*Brief*
Among the entries that follow, find the lines containing the string "next" and copy them.

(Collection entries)
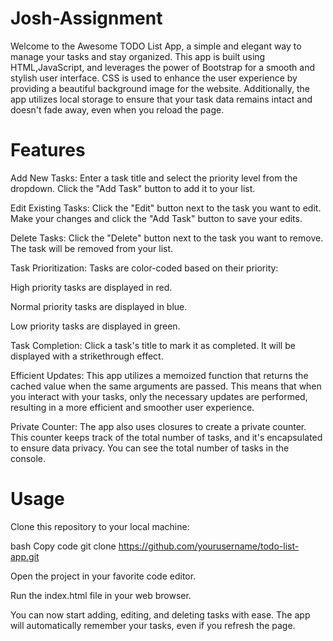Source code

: # Josh-Assignment
Welcome to the Awesome TODO List App, a simple and elegant way to manage your tasks and stay organized. This app is built using HTML,JavaScript, and leverages the power of Bootstrap for a smooth and stylish user interface. CSS is used to enhance the user experience by providing a beautiful background image for the website. Additionally, the app utilizes local storage to ensure that your task data remains intact and doesn't fade away, even when you reload the page.

# Features
Add New Tasks: Enter a task title and select the priority level from the dropdown. Click the "Add Task" button to add it to your list.

Edit Existing Tasks: Click the "Edit" button next to the task you want to edit. Make your changes and click the "Add Task" button to save your edits.

Delete Tasks: Click the "Delete" button next to the task you want to remove. The task will be removed from your list.

Task Prioritization: Tasks are color-coded based on their priority:

High priority tasks are displayed in red.

Normal priority tasks are displayed in blue.

Low priority tasks are displayed in green.

Task Completion: Click a task's title to mark it as completed. It will be displayed with a strikethrough effect.

Efficient Updates: This app utilizes a memoized function that returns the cached value when the same arguments are passed. This means that when you interact with your tasks, only the necessary updates are performed, resulting in a more efficient and smoother user experience.

Private Counter: The app also uses closures to create a private counter. This counter keeps track of the total number of tasks, and it's encapsulated to ensure data privacy. You can see the total number of tasks in the console.

# Usage
Clone this repository to your local machine:

bash
Copy code
git clone https://github.com/yourusername/todo-list-app.git

Open the project in your favorite code editor.

Run the index.html file in your web browser.

You can now start adding, editing, and deleting tasks with ease. The app will automatically remember your tasks, even if you refresh the page.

*Answer to the problem*
Edit Existing Tasks: Click the "Edit" button next to the task you want to edit. Make your changes and click the "Add Task" button to save your edits.
Delete Tasks: Click the "Delete" button next to the task you want to remove. The task will be removed from your list.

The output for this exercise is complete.